Thursday, November 12, 2009
I could probably write a piece about the development of the telephone. Alexander Graham Bell, wasn't it? Nah. Can't be bothered to look it up.
When I phoned my brother the other day, my nephew had just bought an iPhone and was struggling with the instructions, trying to work out how to use it. Who would have thought that a telephone could take photos, play music and videos, access the internet, play games, convert currency, navigate you from one place to another? (Actually mine doesn't do all those things. I have a camera and an iPod and quite like the fact that I can't talk or text on either of them!)
So. Yes. Telephone. What to post?
A telephone rings, doesn't it? Well, mine does.
I found a song by Blondie
and a photo of a ring
Monday, November 9, 2009
We don't know their real birthday, as we got them from a rescue centre at New Year 2005. November 9th is a best guess!
Charlie often looks surprised. Either because I've caught him doing something bad (see above re carpets) or because he's puzzled by life. Charlie has lots of fur, but not a great deal of brain. He's quite skittish and nervous of strangers. He loves to have his fur brushed.
Coco likes to eat, sleep, sit on window sills, sleep, catch flies and sleep. She has a long pink tongue, which sticks out when she's thinking (not often) or yawning. She has a gentle nature and is very affectionate.
Wednesday, November 4, 2009
The Scots know well how to build castles. None of those battlements, crenellated towers and narrow windows for shooting arrows through here! This one is more like a country home - albeit a large one.
These photos were taken at Torosay Castle on the Isle of Mull, off the west coast of Scotland. It was a sunny(!) day in September. We were lovely and warm - probably because we were wearing several layers of clothing.
I love Scotland.
Also on Mull, this is Duart Castle. Older than Torosay, this one at least has a wall and battlements. And lots of chimneys!

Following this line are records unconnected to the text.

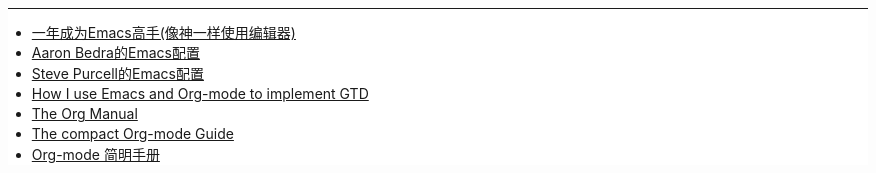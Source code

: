 -----

- [一年成为Emacs高手(像神一样使用编辑器)](https://github.com/redguardtoo/mastering-emacs-in-one-year-guide/blob/master/guide-zh.org)
- [Aaron Bedra的Emacs配置](http://www.aaronbedra.com/emacs.d/)
- [Steve Purcell的Emacs配置](https://github.com/purcell/emacs.d)
- [How I use Emacs and Org-mode to implement GTD](http://members.optusnet.com.au/~charles57/GTD/gtd_workflow.html)
- [The Org Manual](http://orgmode.org/org.html)
- [The compact Org-mode Guide](http://orgmode.org/guide/)
- [Org-mode 简明手册](http://www.cnblogs.com/Open_Source/archive/2011/07/17/2108747.html)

As we all know, however, an Englishman's home is his castle.
So, here's mine, taken in the snow last winter.
Sunday, November 1, 2009
Wednesday, October 28, 2009
At home with a cold, I finally have time to sit down and read the blogs I follow and even put fingers to keyboard. Why is that, I wonder? It's not as if the computer isn't on all the time. And it's not that others are using it when I want to. There's just something about blogging that feels it shouldn't be a snatched few minutes - like an espresso, gulped down while standing at the counter - but a thing to take time over. A pot of fragrant tea. Warming my hands around the cup. Sipping slowly. Enjoying the moment.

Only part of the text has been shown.